**Task item**: Note how many lines in the entries contain the string "Tilværelsen", then give that number and nothing else.

### Listed records ###

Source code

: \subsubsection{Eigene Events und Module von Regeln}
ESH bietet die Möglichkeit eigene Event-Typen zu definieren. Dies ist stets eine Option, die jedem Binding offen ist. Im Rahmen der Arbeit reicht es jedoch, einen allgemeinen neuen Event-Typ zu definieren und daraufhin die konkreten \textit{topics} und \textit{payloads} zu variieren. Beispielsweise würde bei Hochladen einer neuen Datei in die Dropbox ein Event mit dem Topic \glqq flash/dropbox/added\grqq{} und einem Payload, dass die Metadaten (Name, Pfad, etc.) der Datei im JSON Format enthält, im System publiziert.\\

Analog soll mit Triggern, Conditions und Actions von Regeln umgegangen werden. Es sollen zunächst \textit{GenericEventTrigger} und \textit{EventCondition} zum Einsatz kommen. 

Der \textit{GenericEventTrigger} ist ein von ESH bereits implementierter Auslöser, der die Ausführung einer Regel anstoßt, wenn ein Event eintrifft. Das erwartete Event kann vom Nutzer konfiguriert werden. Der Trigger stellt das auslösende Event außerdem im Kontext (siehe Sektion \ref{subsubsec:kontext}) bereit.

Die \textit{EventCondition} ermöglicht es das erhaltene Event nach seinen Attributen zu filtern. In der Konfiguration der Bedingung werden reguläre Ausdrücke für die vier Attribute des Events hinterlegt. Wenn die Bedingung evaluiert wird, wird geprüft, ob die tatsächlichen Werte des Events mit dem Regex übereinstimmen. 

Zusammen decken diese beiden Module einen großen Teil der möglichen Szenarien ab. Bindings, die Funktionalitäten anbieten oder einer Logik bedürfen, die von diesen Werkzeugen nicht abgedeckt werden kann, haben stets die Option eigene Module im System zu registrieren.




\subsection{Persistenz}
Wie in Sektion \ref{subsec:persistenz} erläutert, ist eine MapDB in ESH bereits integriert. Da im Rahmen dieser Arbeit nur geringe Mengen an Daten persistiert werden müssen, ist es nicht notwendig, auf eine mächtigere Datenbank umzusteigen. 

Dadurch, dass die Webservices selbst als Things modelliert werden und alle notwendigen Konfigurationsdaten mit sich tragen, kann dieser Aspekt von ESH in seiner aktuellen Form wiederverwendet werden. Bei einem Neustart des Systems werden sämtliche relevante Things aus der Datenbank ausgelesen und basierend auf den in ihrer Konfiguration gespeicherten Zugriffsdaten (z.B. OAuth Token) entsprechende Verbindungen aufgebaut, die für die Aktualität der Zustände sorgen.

###
### Listed records ###

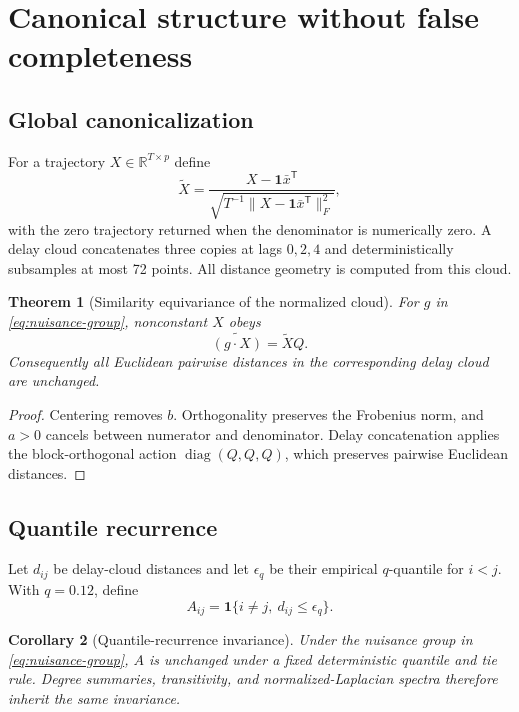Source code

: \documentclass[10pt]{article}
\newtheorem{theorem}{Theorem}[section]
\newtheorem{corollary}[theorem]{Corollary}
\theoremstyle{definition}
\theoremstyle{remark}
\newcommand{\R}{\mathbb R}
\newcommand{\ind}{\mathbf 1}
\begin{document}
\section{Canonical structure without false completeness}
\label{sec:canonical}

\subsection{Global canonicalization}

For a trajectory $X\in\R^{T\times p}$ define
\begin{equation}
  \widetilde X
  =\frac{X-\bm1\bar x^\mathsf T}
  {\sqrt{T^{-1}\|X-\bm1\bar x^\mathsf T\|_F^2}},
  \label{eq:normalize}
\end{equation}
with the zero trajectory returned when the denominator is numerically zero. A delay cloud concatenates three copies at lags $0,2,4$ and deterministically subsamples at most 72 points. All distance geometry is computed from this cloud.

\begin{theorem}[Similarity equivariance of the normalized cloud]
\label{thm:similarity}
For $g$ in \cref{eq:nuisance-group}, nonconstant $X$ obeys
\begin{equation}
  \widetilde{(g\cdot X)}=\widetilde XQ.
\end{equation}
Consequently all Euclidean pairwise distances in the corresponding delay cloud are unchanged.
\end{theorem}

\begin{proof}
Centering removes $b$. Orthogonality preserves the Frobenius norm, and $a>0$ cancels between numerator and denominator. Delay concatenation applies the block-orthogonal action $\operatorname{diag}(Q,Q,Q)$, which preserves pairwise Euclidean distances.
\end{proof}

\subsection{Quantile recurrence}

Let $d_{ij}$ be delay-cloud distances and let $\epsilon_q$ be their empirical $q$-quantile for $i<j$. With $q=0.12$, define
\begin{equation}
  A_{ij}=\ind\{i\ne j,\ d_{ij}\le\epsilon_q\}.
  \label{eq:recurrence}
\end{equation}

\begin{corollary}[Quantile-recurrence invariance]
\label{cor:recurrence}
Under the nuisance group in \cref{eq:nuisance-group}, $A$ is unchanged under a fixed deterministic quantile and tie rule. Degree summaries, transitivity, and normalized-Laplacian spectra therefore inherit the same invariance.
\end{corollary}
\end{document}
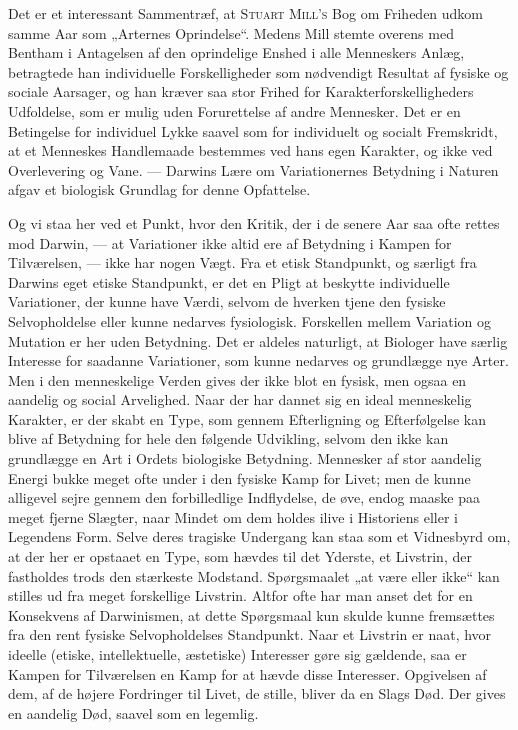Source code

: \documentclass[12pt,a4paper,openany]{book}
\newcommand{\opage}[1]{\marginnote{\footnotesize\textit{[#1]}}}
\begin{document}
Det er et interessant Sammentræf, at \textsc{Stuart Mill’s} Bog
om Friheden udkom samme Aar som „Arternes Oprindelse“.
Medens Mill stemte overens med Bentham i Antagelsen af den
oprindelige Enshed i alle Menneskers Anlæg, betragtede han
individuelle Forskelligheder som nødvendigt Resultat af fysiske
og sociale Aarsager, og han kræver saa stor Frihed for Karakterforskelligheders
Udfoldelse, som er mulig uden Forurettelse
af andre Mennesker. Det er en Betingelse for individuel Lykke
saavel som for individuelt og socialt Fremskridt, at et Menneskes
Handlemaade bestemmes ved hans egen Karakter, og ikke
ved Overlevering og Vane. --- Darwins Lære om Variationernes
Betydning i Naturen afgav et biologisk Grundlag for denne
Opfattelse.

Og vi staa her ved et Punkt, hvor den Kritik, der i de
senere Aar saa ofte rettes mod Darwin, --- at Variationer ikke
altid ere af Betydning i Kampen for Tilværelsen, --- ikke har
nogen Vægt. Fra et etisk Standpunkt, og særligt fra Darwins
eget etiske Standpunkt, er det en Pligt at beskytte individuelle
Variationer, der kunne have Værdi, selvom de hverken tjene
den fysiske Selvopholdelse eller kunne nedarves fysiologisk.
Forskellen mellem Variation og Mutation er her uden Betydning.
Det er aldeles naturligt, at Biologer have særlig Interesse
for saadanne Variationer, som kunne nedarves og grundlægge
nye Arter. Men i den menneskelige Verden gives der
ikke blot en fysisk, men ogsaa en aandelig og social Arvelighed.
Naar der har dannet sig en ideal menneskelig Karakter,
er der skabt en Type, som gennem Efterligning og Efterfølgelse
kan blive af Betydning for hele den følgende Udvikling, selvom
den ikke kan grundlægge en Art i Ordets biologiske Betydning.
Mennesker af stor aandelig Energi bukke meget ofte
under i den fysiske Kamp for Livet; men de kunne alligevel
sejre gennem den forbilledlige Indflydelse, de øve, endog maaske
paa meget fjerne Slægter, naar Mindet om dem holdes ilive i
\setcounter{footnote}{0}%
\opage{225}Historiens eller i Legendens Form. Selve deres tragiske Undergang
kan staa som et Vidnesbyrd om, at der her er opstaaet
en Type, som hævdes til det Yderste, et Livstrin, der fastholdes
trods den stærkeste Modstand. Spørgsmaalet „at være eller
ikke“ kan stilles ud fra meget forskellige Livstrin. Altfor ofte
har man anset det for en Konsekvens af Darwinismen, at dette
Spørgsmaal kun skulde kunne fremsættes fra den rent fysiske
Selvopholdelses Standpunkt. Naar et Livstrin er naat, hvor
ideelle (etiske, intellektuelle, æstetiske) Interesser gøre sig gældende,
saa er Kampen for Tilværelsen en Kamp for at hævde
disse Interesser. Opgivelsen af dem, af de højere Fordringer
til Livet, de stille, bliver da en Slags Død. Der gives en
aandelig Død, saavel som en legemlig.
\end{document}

###

**Task output**: 2